In fact, aggregate open interest has been steadily increasing in oil futures markets this year and the ICE Brent contract has even set a new record, further underpinning the oil rally. This surge in open interest is exactly what we witnessed during the last commodity super-cycle of the mid-2000s when commodity index investing was last popular. As such, a breakout in open interest figures will be a key factor in whether or not we are in the early stages of a new commodity super-cycle as some insist or simply just a short-term bull market. At the very least, increasing open interest is likely necessary for oil prices to maintain their recent upward momentum in the near-term, not to mention reach the high levels that some are calling for. The reason being is that there are not many speculative “shorts” left to cover, so further price appreciation will likely have to come from an increase in speculative “longs” bidding up oil prices, a scenario that could indeed unfold given the extremely loose monetary and fiscal conditions at play coupled with global stimulus checks.

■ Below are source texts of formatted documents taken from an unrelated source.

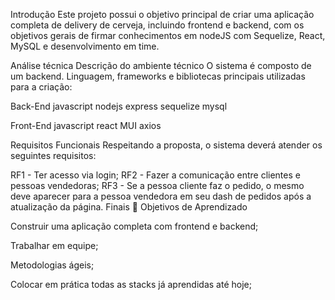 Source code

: 
Introdução
Este projeto possui o objetivo principal de criar uma aplicação completa de delivery de cerveja, incluindo frontend e backend, com os objetivos gerais de firmar conhecimentos em nodeJS com Sequelize, React, MySQL e desenvolvimento em time.

Análise técnica
Descrição do ambiente técnico
O sistema é composto de um backend. Linguagem, frameworks e bibliotecas principais utilizadas para a criação:

Back-End
javascript nodejs express sequelize mysql

Front-End
javascript react MUI axios

Requisitos Funcionais
Respeitando a proposta, o sistema deverá atender os seguintes requisitos:

RF1 - Ter acesso via login;
RF2 - Fazer a comunicação entre clientes e pessoas vendedoras;
RF3 - Se a pessoa cliente faz o pedido, o mesmo deve aparecer para a pessoa vendedora em seu dash de pedidos após a atualização da página.
Finais
📝 Objetivos de Aprendizado

Construir uma aplicação completa com frontend e backend;

Trabalhar em equipe;

Metodologias ágeis;

Colocar em prática todas as stacks já aprendidas até hoje;
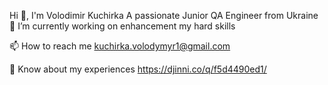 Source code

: Hi 👋, I'm Volodimir Kuchirka A passionate Junior QA Engineer from Ukraine 🔭 I’m currently working on enhancement my hard skills

📫 How to reach me kuchirka.volodymyr1@gmail.com

📄 Know about my experiences https://djinni.co/q/f5d4490ed1/
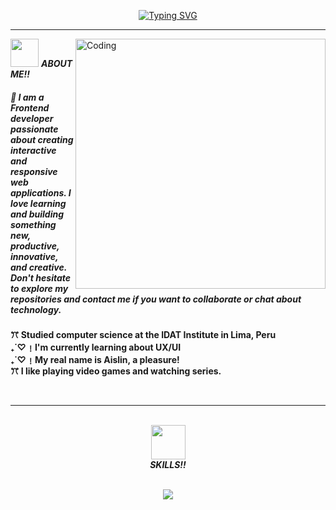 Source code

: <p align="center">
<a href="https://git.io/typing-svg">
  <img src="https://readme-typing-svg.demolab.com?font=Fugaz+One&size=35&duration=3500&pause=300&color=fabee5&center=true&vCenter=true&width=600&lines=Hi%2C+I+am+Lin%CB%99%E1%B5%95%CB%99;Welcome+to+My+GitHub+Profile!" alt="Typing SVG" />
</a>
</p>
  <hr>
<img align="right" alt="Coding" width="400" src="https://i.giphy.com/media/v1.Y2lkPTc5MGI3NjExanNpNTR4a2R4bmlnZmozeTVoMWsyMjkyNjRwNXIzbzdnczZzZG9reSZlcD12MV9pbnRlcm5hbF9naWZfYnlfaWQmY3Q9Zw/DBy2syOJWxNWESbJAy/giphy.gif">

  
  
<img src="https://i.giphy.com/media/v1.Y2lkPTc5MGI3NjExOWdiYjczZ21yY3RjZGlmMmpoODJjMjMzZ21lNWY5NGZmbHZjMzk0MCZlcD12MV9pbnRlcm5hbF9naWZfYnlfaWQmY3Q9cw/1HEfctM48fTSanADqj/giphy.gif" width="45" /> <b><i>ABOUT ME!!</i></b>
<h5>🌸 I am a Frontend developer passionate about creating interactive and responsive web applications. I love learning and building something new, productive, innovative, and creative. Don't hesitate to explore my repositories and contact me if you want to collaborate or chat about technology.

</h5>
<p><b> ꔫ Studied computer science at the IDAT Institute in Lima, Peru</br>
 ₊˙♡﹗I'm currently learning about UX/UI</br>
 ₊˙♡﹗My real name is Aislin, a pleasure!</br>
ꔫ I like playing video games and watching series.</b></p>

<br>
<hr>
<br>
<div align="center">
<img src="https://i.giphy.com/media/v1.Y2lkPTc5MGI3NjExcnFtemNqeHhwd29iejlhcXBrdjZqdTA4emQ0YjI5cXY5bHdzY2l4diZlcD12MV9pbnRlcm5hbF9naWZfYnlfaWQmY3Q9cw/EGNi09y1CXeyA/giphy.gif" width="55" /><BR> <b><i>SKILLS!!</i></b>
</div>
</br>

<p align="center">
  <a href="https://skillicons.dev">
    <img src="https://skillicons.dev/icons?i=git,css,html,js,react,bootstrap,kotlin,figma&perline=14" />
  </a>
</p>



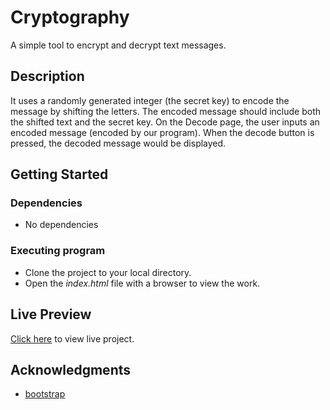 # Cryptography

A simple tool to encrypt and decrypt text messages.

## Description

It uses a randomly generated integer (the secret key) to encode the message by shifting the
letters. The encoded message should include both the shifted text and the secret key. On the Decode page, the user inputs an encoded message (encoded by our program). When the decode button is
pressed, the decoded message would be displayed. 

## Getting Started

### Dependencies

* No dependencies

### Executing program

* Clone the project to your local directory.
* Open the *index.html* file with a browser to view the work.


## Live Preview
[Click here](https://wahiatasnim.github.io/cryptography/) to view live project.

## Acknowledgments

* [bootstrap](https://getbootstrap.com/docs/5.0/)



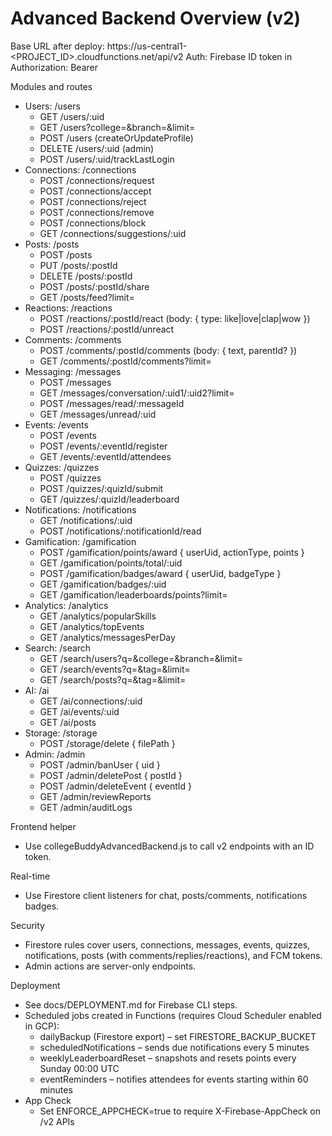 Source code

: # Advanced Backend Overview (v2)

Base URL after deploy: https://us-central1-<PROJECT_ID>.cloudfunctions.net/api/v2
Auth: Firebase ID token in Authorization: Bearer <token>

Modules and routes
- Users: /users
  - GET /users/:uid
  - GET /users?college=&branch=&limit=
  - POST /users (createOrUpdateProfile)
  - DELETE /users/:uid (admin)
  - POST /users/:uid/trackLastLogin
- Connections: /connections
  - POST /connections/request
  - POST /connections/accept
  - POST /connections/reject
  - POST /connections/remove
  - POST /connections/block
  - GET /connections/suggestions/:uid
- Posts: /posts
  - POST /posts
  - PUT /posts/:postId
  - DELETE /posts/:postId
  - POST /posts/:postId/share
  - GET /posts/feed?limit=
- Reactions: /reactions
  - POST /reactions/:postId/react (body: { type: like|love|clap|wow })
  - POST /reactions/:postId/unreact
- Comments: /comments
  - POST /comments/:postId/comments (body: { text, parentId? })
  - GET /comments/:postId/comments?limit=
- Messaging: /messages
  - POST /messages
  - GET /messages/conversation/:uid1/:uid2?limit=
  - POST /messages/read/:messageId
  - GET /messages/unread/:uid
- Events: /events
  - POST /events
  - POST /events/:eventId/register
  - GET /events/:eventId/attendees
- Quizzes: /quizzes
  - POST /quizzes
  - POST /quizzes/:quizId/submit
  - GET /quizzes/:quizId/leaderboard
- Notifications: /notifications
  - GET /notifications/:uid
  - POST /notifications/:notificationId/read
- Gamification: /gamification
  - POST /gamification/points/award { userUid, actionType, points }
  - GET  /gamification/points/total/:uid
  - POST /gamification/badges/award { userUid, badgeType }
  - GET  /gamification/badges/:uid
  - GET  /gamification/leaderboards/points?limit=
- Analytics: /analytics
  - GET /analytics/popularSkills
  - GET /analytics/topEvents
  - GET /analytics/messagesPerDay
- Search: /search
  - GET /search/users?q=&college=&branch=&limit=
  - GET /search/events?q=&tag=&limit=
  - GET /search/posts?q=&tag=&limit=
- AI: /ai
  - GET /ai/connections/:uid
  - GET /ai/events/:uid
  - GET /ai/posts
- Storage: /storage
  - POST /storage/delete { filePath }
- Admin: /admin
  - POST /admin/banUser { uid }
  - POST /admin/deletePost { postId }
  - POST /admin/deleteEvent { eventId }
  - GET  /admin/reviewReports
  - GET  /admin/auditLogs

Frontend helper
- Use collegeBuddyAdvancedBackend.js to call v2 endpoints with an ID token.

Real-time
- Use Firestore client listeners for chat, posts/comments, notifications badges.

Security
- Firestore rules cover users, connections, messages, events, quizzes, notifications, posts (with comments/replies/reactions), and FCM tokens.
- Admin actions are server-only endpoints.

Deployment
- See docs/DEPLOYMENT.md for Firebase CLI steps.
- Scheduled jobs created in Functions (requires Cloud Scheduler enabled in GCP):
  - dailyBackup (Firestore export) – set FIRESTORE_BACKUP_BUCKET
  - scheduledNotifications – sends due notifications every 5 minutes
  - weeklyLeaderboardReset – snapshots and resets points every Sunday 00:00 UTC
  - eventReminders – notifies attendees for events starting within 60 minutes
- App Check
  - Set ENFORCE_APPCHECK=true to require X-Firebase-AppCheck on /v2 APIs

Looking forward, we remain of the view that oil prices are likely to dislocate from oil fundamentals this year should more “new” money continue to find its way into commodity markets. As such, we are closely monitoring trends in commodity index investing and aggregate open interest data in the oil futures market for signs of a breakout. On the flip side, oil fundamentals are still mixed, as we see it, and given the now consensus bullish oil view in the market coupled with short-term overbought signals, a modest near-term correction in prices would not surprise us in the least.